En la Casa Rosada creían que Manuel Adorni llegaría sin sobresaltos a uno de los momentos más delicados de su gestión. Después de meses de cuestionamientos, el jefe de Gabinete finalmente había puesto fecha para la presentación de su declaración jurada patrimonial y el Gobierno se preparaba para cerrar una discusión incómoda que ya había escalado hasta los tribunales federales.

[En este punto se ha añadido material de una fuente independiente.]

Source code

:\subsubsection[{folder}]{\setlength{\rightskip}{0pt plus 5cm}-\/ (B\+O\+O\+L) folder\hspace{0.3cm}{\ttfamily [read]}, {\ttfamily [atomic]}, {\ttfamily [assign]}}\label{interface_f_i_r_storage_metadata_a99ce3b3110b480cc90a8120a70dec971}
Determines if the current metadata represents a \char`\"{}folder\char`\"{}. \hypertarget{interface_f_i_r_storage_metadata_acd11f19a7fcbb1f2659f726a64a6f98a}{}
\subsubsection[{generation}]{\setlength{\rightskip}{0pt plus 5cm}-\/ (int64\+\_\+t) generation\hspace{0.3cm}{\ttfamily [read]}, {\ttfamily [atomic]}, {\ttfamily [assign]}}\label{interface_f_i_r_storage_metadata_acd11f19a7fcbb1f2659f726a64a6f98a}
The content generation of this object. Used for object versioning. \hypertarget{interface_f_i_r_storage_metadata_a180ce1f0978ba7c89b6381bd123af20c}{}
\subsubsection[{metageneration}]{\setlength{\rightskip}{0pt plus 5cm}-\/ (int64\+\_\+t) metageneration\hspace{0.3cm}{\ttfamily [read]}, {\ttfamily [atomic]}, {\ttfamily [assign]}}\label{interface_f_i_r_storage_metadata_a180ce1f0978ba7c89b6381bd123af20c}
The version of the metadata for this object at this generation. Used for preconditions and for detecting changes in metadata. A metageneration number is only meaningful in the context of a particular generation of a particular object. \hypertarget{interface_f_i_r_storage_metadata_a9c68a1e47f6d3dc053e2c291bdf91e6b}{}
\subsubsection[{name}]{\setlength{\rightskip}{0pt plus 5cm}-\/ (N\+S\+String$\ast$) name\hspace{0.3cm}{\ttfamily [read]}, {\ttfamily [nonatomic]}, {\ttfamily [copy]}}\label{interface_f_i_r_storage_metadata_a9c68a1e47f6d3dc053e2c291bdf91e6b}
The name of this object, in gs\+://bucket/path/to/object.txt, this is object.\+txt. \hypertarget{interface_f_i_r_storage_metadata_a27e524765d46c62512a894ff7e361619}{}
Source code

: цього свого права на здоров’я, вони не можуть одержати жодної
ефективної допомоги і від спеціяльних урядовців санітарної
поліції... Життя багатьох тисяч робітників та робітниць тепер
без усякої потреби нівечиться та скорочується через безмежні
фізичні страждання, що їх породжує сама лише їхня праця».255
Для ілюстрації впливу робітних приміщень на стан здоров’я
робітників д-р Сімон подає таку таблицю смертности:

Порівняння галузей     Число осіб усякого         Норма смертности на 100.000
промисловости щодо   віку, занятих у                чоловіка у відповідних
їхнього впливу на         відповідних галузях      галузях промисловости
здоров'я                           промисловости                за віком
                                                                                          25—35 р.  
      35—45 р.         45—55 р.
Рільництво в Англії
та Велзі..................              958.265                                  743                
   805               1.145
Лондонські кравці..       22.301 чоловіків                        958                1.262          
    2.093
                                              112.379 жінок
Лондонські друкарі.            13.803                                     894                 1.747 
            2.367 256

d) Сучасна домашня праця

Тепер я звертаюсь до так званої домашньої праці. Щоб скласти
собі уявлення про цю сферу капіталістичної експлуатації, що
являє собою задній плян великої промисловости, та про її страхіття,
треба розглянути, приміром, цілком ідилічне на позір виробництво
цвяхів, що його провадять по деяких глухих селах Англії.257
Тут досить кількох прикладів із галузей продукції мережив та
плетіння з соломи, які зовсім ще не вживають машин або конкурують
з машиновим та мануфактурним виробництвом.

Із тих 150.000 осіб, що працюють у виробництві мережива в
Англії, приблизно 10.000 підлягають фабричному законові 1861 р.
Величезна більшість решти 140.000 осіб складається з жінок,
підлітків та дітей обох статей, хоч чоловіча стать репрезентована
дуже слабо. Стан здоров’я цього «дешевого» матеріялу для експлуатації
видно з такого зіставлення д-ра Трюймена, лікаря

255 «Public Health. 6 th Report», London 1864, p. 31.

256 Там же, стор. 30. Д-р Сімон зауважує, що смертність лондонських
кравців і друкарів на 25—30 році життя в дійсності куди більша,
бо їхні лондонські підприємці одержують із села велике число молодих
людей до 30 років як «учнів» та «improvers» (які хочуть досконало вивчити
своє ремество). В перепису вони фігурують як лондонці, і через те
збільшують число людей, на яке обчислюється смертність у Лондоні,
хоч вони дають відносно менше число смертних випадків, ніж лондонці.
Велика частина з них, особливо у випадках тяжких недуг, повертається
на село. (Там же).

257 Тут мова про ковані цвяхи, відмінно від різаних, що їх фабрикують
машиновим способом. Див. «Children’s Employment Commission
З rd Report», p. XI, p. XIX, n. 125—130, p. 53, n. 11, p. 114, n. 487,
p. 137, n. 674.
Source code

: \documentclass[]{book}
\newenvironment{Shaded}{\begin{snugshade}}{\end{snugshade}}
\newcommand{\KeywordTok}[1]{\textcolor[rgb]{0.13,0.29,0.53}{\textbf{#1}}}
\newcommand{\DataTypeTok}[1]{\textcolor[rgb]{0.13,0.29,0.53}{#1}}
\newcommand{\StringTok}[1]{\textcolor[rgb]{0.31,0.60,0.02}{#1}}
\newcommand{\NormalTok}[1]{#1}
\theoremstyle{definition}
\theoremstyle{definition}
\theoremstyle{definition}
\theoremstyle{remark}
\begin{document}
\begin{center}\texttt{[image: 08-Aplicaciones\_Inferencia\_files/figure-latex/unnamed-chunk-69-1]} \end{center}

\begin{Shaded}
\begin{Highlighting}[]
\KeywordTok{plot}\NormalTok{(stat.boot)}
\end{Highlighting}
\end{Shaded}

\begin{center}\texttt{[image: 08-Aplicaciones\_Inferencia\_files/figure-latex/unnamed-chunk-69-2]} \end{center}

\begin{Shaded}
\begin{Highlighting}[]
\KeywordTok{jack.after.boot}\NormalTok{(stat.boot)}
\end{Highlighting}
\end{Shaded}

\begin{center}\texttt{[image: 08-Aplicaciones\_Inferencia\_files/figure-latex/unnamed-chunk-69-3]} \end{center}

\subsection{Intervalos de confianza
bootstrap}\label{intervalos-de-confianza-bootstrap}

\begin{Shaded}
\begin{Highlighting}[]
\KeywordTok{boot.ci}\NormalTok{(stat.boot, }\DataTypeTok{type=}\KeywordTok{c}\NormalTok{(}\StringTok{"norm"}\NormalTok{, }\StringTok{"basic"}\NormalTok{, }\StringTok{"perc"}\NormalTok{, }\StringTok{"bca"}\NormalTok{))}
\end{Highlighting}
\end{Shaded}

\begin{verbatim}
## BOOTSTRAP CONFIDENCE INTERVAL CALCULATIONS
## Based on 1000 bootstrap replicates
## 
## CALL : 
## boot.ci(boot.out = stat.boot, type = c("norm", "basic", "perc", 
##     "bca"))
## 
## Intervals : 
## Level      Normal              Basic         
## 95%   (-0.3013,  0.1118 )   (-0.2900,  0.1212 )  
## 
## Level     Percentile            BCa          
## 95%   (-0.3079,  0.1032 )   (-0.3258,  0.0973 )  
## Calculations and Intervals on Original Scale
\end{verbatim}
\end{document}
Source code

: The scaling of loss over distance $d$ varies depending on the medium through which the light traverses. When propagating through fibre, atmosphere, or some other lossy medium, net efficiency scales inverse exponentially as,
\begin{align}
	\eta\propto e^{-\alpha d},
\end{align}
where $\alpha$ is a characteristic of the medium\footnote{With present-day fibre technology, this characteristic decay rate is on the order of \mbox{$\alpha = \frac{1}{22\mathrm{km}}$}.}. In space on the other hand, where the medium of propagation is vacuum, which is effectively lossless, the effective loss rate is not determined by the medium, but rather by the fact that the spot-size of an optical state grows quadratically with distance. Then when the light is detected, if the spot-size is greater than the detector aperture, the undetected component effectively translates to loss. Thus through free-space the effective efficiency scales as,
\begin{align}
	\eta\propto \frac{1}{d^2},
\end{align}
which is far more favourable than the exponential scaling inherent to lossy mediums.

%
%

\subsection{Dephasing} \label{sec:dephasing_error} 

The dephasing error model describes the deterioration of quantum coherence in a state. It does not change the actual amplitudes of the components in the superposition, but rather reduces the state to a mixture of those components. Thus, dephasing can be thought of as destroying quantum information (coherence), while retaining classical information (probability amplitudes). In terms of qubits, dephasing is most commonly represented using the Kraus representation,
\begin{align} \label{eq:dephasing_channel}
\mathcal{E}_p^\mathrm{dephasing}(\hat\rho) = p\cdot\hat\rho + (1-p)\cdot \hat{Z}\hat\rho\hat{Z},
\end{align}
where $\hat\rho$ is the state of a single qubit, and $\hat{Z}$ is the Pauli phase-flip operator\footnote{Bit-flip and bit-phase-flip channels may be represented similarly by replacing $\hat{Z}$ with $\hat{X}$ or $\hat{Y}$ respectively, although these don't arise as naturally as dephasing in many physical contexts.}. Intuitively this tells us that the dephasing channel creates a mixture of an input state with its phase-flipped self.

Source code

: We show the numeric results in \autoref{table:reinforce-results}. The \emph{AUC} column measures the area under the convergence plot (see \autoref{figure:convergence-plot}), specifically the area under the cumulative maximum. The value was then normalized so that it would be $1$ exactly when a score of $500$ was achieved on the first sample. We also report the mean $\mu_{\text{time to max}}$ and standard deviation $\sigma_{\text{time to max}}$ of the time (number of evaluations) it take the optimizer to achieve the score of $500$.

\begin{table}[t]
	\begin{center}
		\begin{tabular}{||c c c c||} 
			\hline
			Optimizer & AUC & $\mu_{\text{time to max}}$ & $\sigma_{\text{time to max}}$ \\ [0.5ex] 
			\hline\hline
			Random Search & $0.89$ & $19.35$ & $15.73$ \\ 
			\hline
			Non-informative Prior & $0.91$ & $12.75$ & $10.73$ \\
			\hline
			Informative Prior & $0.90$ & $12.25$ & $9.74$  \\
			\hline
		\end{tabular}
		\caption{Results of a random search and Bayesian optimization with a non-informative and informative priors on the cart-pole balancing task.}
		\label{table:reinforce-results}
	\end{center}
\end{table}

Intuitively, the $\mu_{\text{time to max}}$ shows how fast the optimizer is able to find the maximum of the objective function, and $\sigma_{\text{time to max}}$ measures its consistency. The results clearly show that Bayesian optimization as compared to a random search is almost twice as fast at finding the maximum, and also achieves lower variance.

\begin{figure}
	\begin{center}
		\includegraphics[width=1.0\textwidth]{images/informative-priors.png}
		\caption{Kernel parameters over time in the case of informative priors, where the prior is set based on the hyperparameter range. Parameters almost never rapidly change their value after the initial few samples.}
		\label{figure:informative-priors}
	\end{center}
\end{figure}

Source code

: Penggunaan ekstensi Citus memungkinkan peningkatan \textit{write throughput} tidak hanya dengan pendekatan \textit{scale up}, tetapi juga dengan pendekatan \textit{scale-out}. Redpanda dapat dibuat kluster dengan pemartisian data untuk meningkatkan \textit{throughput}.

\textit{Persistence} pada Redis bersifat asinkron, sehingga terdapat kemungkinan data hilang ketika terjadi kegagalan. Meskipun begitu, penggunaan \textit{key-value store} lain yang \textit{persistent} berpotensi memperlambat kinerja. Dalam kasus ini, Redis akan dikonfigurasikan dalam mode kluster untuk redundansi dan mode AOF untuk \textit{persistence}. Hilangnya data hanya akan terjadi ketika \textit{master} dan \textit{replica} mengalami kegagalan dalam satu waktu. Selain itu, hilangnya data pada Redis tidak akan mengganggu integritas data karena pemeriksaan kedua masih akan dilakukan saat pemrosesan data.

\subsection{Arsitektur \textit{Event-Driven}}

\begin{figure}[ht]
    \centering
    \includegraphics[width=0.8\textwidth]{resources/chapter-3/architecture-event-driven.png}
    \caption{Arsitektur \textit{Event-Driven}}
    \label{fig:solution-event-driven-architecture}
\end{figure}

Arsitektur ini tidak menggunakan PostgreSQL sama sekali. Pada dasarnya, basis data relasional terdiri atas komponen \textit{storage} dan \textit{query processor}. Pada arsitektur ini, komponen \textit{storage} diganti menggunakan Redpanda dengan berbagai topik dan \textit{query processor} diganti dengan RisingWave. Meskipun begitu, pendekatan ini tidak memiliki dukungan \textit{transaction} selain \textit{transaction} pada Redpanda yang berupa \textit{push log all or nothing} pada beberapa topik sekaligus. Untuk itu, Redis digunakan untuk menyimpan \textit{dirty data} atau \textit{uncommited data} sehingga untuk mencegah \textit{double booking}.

Pero la revelación de que su esposa, Bettina Angeletti, se inscribió en el régimen simplificado de Ganancias contemplado en la ley de Inocencia Fiscal volvió a agitar el avispero justo cuando el oficialismo intentaba dar vuelta la página.

La reacción interna fue inmediata. Lejos de observar el episodio como un problema, distintos funcionarios salieron a relativizar la controversia y a encuadrarla como una utilización completamente normal de una herramienta creada por el propio Gobierno. “No hay ninguna ilegalidad”, repetían este miércoles en distintos despachos oficiales, con pequeñas variaciones pero una misma lógica: si la administración libertaria impulsó esa ley precisamente para que los contribuyentes se incorporaran al régimen simplificado, resultaría contradictorio cuestionar que funcionarios o familiares de funcionarios decidieran hacerlo.